The panic builds, you will the train to move faster.

But as it stops at each station you feel the pangs of terror magnify.

Move...damn it... quicker.... sod the other passengers...

The train arrives at the station, you tear out of the platform, up the road puffing and panting,  barging past the fruit seller you usually wave good morning to.

You charge into the office, terrified, heart pounding, bursting with apologies.

You glance at the clock, it isn't even 9, you are still early, and the first in, nobody even bats an eyelid.

If this sounds familiar then like me, you are probably “a worrier”.

I have the capacity to worry about anything.
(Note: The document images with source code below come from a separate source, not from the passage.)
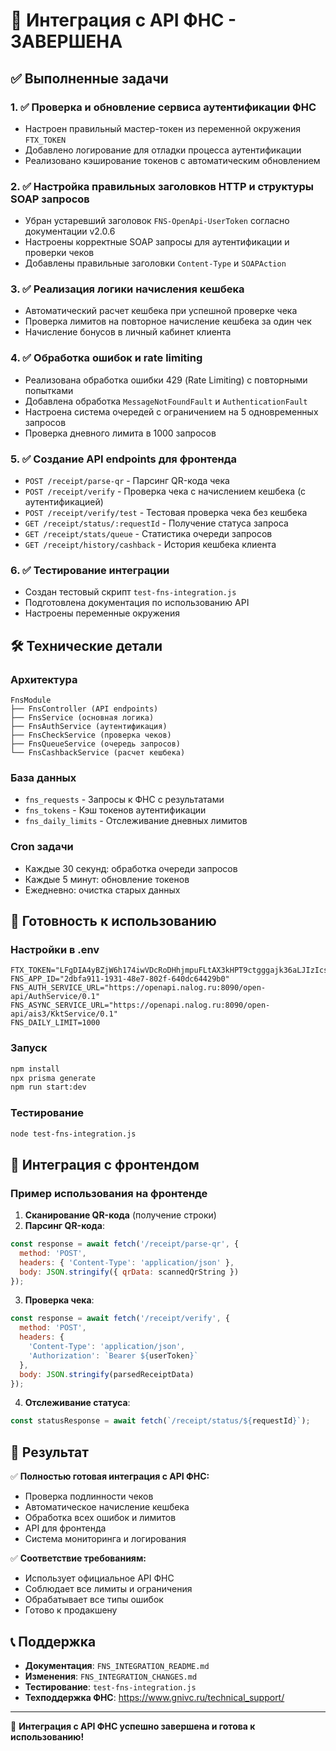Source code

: # 🎉 Интеграция с API ФНС - ЗАВЕРШЕНА

## ✅ Выполненные задачи

### 1. ✅ Проверка и обновление сервиса аутентификации ФНС
- Настроен правильный мастер-токен из переменной окружения `FTX_TOKEN`
- Добавлено логирование для отладки процесса аутентификации
- Реализовано кэширование токенов с автоматическим обновлением

### 2. ✅ Настройка правильных заголовков HTTP и структуры SOAP запросов
- Убран устаревший заголовок `FNS-OpenApi-UserToken` согласно документации v2.0.6
- Настроены корректные SOAP запросы для аутентификации и проверки чеков
- Добавлены правильные заголовки `Content-Type` и `SOAPAction`

### 3. ✅ Реализация логики начисления кешбека
- Автоматический расчет кешбека при успешной проверке чека
- Проверка лимитов на повторное начисление кешбека за один чек
- Начисление бонусов в личный кабинет клиента

### 4. ✅ Обработка ошибок и rate limiting
- Реализована обработка ошибки 429 (Rate Limiting) с повторными попытками
- Добавлена обработка `MessageNotFoundFault` и `AuthenticationFault`
- Настроена система очередей с ограничением на 5 одновременных запросов
- Проверка дневного лимита в 1000 запросов

### 5. ✅ Создание API endpoints для фронтенда
- `POST /receipt/parse-qr` - Парсинг QR-кода чека
- `POST /receipt/verify` - Проверка чека с начислением кешбека (с аутентификацией)
- `POST /receipt/verify/test` - Тестовая проверка чека без кешбека
- `GET /receipt/status/:requestId` - Получение статуса запроса
- `GET /receipt/stats/queue` - Статистика очереди запросов
- `GET /receipt/history/cashback` - История кешбека клиента

### 6. ✅ Тестирование интеграции
- Создан тестовый скрипт `test-fns-integration.js`
- Подготовлена документация по использованию API
- Настроены переменные окружения

## 🛠️ Технические детали

### Архитектура
```
FnsModule
├── FnsController (API endpoints)
├── FnsService (основная логика)
├── FnsAuthService (аутентификация)
├── FnsCheckService (проверка чеков)
├── FnsQueueService (очередь запросов)
└── FnsCashbackService (расчет кешбека)
```

### База данных
- `fns_requests` - Запросы к ФНС с результатами
- `fns_tokens` - Кэш токенов аутентификации
- `fns_daily_limits` - Отслеживание дневных лимитов

### Cron задачи
- Каждые 30 секунд: обработка очереди запросов
- Каждые 5 минут: обновление токенов
- Ежедневно: очистка старых данных

## 🚀 Готовность к использованию

### Настройки в .env
```env
FTX_TOKEN="LFgDIA4yBZjW6h174iwVDcRoDHhjmpuFLtAX3kHPT9ctgggajk36aLJIzIcs2kZyKvTqLy4rSEHi7KOgY0fuNHKPbGCekDg9qjpin04K4ZyfolqtwDBZ6f6Isja3MMWe"
FNS_APP_ID="2dbfa911-1931-48e7-802f-640dc64429b0"
FNS_AUTH_SERVICE_URL="https://openapi.nalog.ru:8090/open-api/AuthService/0.1"
FNS_ASYNC_SERVICE_URL="https://openapi.nalog.ru:8090/open-api/ais3/KktService/0.1"
FNS_DAILY_LIMIT=1000
```

### Запуск
```bash
npm install
npx prisma generate
npm run start:dev
```

### Тестирование
```bash
node test-fns-integration.js
```

## 📱 Интеграция с фронтендом

### Пример использования на фронтенде

1. **Сканирование QR-кода** (получение строки)
2. **Парсинг QR-кода**:
```javascript
const response = await fetch('/receipt/parse-qr', {
  method: 'POST',
  headers: { 'Content-Type': 'application/json' },
  body: JSON.stringify({ qrData: scannedQrString })
});
```

3. **Проверка чека**:
```javascript
const response = await fetch('/receipt/verify', {
  method: 'POST',
  headers: { 
    'Content-Type': 'application/json',
    'Authorization': `Bearer ${userToken}`
  },
  body: JSON.stringify(parsedReceiptData)
});
```

4. **Отслеживание статуса**:
```javascript
const statusResponse = await fetch(`/receipt/status/${requestId}`);
```

## 🎯 Результат

✅ **Полностью готовая интеграция с API ФНС:**
- Проверка подлинности чеков
- Автоматическое начисление кешбека
- Обработка всех ошибок и лимитов
- API для фронтенда
- Система мониторинга и логирования

✅ **Соответствие требованиям:**
- Использует официальное API ФНС
- Соблюдает все лимиты и ограничения
- Обрабатывает все типы ошибок
- Готово к продакшену

## 📞 Поддержка

- **Документация**: `FNS_INTEGRATION_README.md`
- **Изменения**: `FNS_INTEGRATION_CHANGES.md`
- **Тестирование**: `test-fns-integration.js`
- **Техподдержка ФНС**: https://www.gnivc.ru/technical_support/

---

🎉 **Интеграция с API ФНС успешно завершена и готова к использованию!**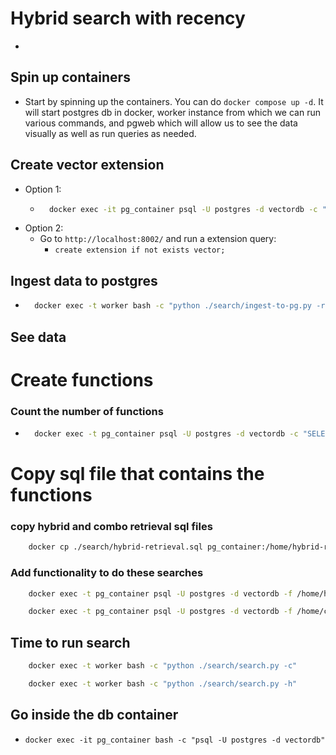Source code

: # Hybrid search with recency
- 

## Spin up containers
- Start by spinning up the containers. You can do `docker compose up -d`. It will start postgres db in docker, worker instance from which we can run various commands, and  pgweb which will allow us to see the data visually as well as run queries as needed.

## Create vector extension
- Option 1:
    - ```sh
        docker exec -it pg_container psql -U postgres -d vectordb -c "CREATE EXTENSION IF NOT EXISTS vector;"
        ```
- Option 2:
    - Go to `http://localhost:8002/` and run a extension query:
        - `create extension if not exists vector;`


## Ingest data to postgres
- ```sh
    docker exec -t worker bash -c "python ./search/ingest-to-pg.py -r prod"
    ```

## See data

# Create functions
### Count the number of functions
- ```sh
    docker exec -t pg_container psql -U postgres -d vectordb -c "SELECT COUNT(*) FROM pg_proc WHERE pronamespace = 'public'::regnamespace;"
    ```

# Copy sql file that contains the functions
### copy hybrid and combo retrieval sql files
```sh
    docker cp ./search/hybrid-retrieval.sql pg_container:/home/hybrid-retrieval.sql && docker cp ./search/combo-retrieval.sql pg_container:/home/combo-retrieval.sql
```

### Add functionality to do these searches
```sh
    docker exec -t pg_container psql -U postgres -d vectordb -f /home/hybrid-retrieval.sql
```

```sh
    docker exec -t pg_container psql -U postgres -d vectordb -f /home/combo-retrieval.sql
```



## Time to run search
```bash
    docker exec -t worker bash -c "python ./search/search.py -c"
```

```sh
    docker exec -t worker bash -c "python ./search/search.py -h"
```


## Go inside the db container
- `docker exec -it pg_container bash -c "psql -U postgres -d vectordb"`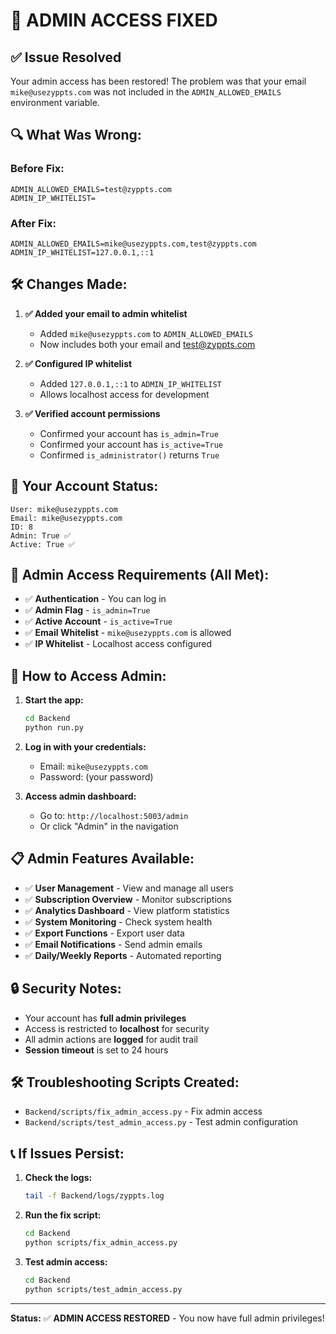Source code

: # 🔧 **ADMIN ACCESS FIXED**

## ✅ **Issue Resolved**

Your admin access has been restored! The problem was that your email `mike@usezyppts.com` was not included in the `ADMIN_ALLOWED_EMAILS` environment variable.

## 🔍 **What Was Wrong:**

### **Before Fix:**
```env
ADMIN_ALLOWED_EMAILS=test@zyppts.com
ADMIN_IP_WHITELIST=
```

### **After Fix:**
```env
ADMIN_ALLOWED_EMAILS=mike@usezyppts.com,test@zyppts.com
ADMIN_IP_WHITELIST=127.0.0.1,::1
```

## 🛠️ **Changes Made:**

1. **✅ Added your email to admin whitelist**
   - Added `mike@usezyppts.com` to `ADMIN_ALLOWED_EMAILS`
   - Now includes both your email and test@zyppts.com

2. **✅ Configured IP whitelist**
   - Added `127.0.0.1,::1` to `ADMIN_IP_WHITELIST`
   - Allows localhost access for development

3. **✅ Verified account permissions**
   - Confirmed your account has `is_admin=True`
   - Confirmed your account has `is_active=True`
   - Confirmed `is_administrator()` returns `True`

## 🎯 **Your Account Status:**

```
User: mike@usezyppts.com
Email: mike@usezyppts.com
ID: 8
Admin: True ✅
Active: True ✅
```

## 🔐 **Admin Access Requirements (All Met):**

- ✅ **Authentication** - You can log in
- ✅ **Admin Flag** - `is_admin=True`
- ✅ **Active Account** - `is_active=True`
- ✅ **Email Whitelist** - `mike@usezyppts.com` is allowed
- ✅ **IP Whitelist** - Localhost access configured

## 🚀 **How to Access Admin:**

1. **Start the app:**
   ```bash
   cd Backend
   python run.py
   ```

2. **Log in with your credentials:**
   - Email: `mike@usezyppts.com`
   - Password: (your password)

3. **Access admin dashboard:**
   - Go to: `http://localhost:5003/admin`
   - Or click "Admin" in the navigation

## 📋 **Admin Features Available:**

- ✅ **User Management** - View and manage all users
- ✅ **Subscription Overview** - Monitor subscriptions
- ✅ **Analytics Dashboard** - View platform statistics
- ✅ **System Monitoring** - Check system health
- ✅ **Export Functions** - Export user data
- ✅ **Email Notifications** - Send admin emails
- ✅ **Daily/Weekly Reports** - Automated reporting

## 🔒 **Security Notes:**

- Your account has **full admin privileges**
- Access is restricted to **localhost** for security
- All admin actions are **logged** for audit trail
- **Session timeout** is set to 24 hours

## 🛠️ **Troubleshooting Scripts Created:**

- `Backend/scripts/fix_admin_access.py` - Fix admin access
- `Backend/scripts/test_admin_access.py` - Test admin configuration

## 📞 **If Issues Persist:**

1. **Check the logs:**
   ```bash
   tail -f Backend/logs/zyppts.log
   ```

2. **Run the fix script:**
   ```bash
   cd Backend
   python scripts/fix_admin_access.py
   ```

3. **Test admin access:**
   ```bash
   cd Backend
   python scripts/test_admin_access.py
   ```

---

**Status:** ✅ **ADMIN ACCESS RESTORED** - You now have full admin privileges!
It has been a burden which has tormented me since childhood.

I analyse, and estimate the outcome of every situation, mentally dealing with all the catastrophic possibilities.

At school my teachers asked my parents why I was “such a worrier”? They replied if I didn’t have a worry, I would worry about that.

I make my peace with God each time I get on a plane, and always emerge safely at my destination with my finger nails chewed down to the quick.

When I am ill, I ponder making a will, while worrying I’ll get the sack for having been off work.

I worry about disappointing people, being taken advantage of by people, people thinking I am taking advantage of them, going to parties, not going to parties, spending money, not spending money – you name it, I worry about it.

I lie in bed with figures, conversations, interviews,  journeys to be made, holiday I need to book, weight, a grey hair, food, shopping, lists, plugs, loose tiles, intruders, spontaneous adult death syndrome, all bouncing furiously and relentlessly around my head relentlessly.

It may sound funny, but it can be a misery and something others who breeze through life oblivious to worry and stress find hard to understand.

I am sure it is a biological thing and to a certain extent out of my control. 

However, I came across a glimmer of hope on the Daily Mail website today, writer Liz Jones apparently suffers from a crippling lack of self confidence.

Not exactly the same, but fits into the category of irrational self doubt.

She talks about a new trend for celebrities hiring “confidence coaches” to help you get through life’s little worries.

Apparently, by using positive language and analysing your reaction to situations you can tackle and reverse these destructive chains of emotion.

Liz spoke to self-confidence guru Paul McGee about how to burst through that wall of fear and self-limitation and embrace life with all its challenges.

Ok, I sound like I have spent too long in the self-help section of Waterstones, but for other worriers out there, he gave her these top tips to break the habit.


Ask yourself:

Where is this issue on a scale of one to ten, where ten is death?

How important will this be in six months’ time?

Is my response appropriate?

How can I influence or improve the situation?

What can I learn from this?

What will I do differently next time this happens?

What can I find that is positive in this situation?




So if all goes well,  the next time the train is late to work – I won’t care so much.

How Not To Worry by Paul McGee (Capstone, £10.99).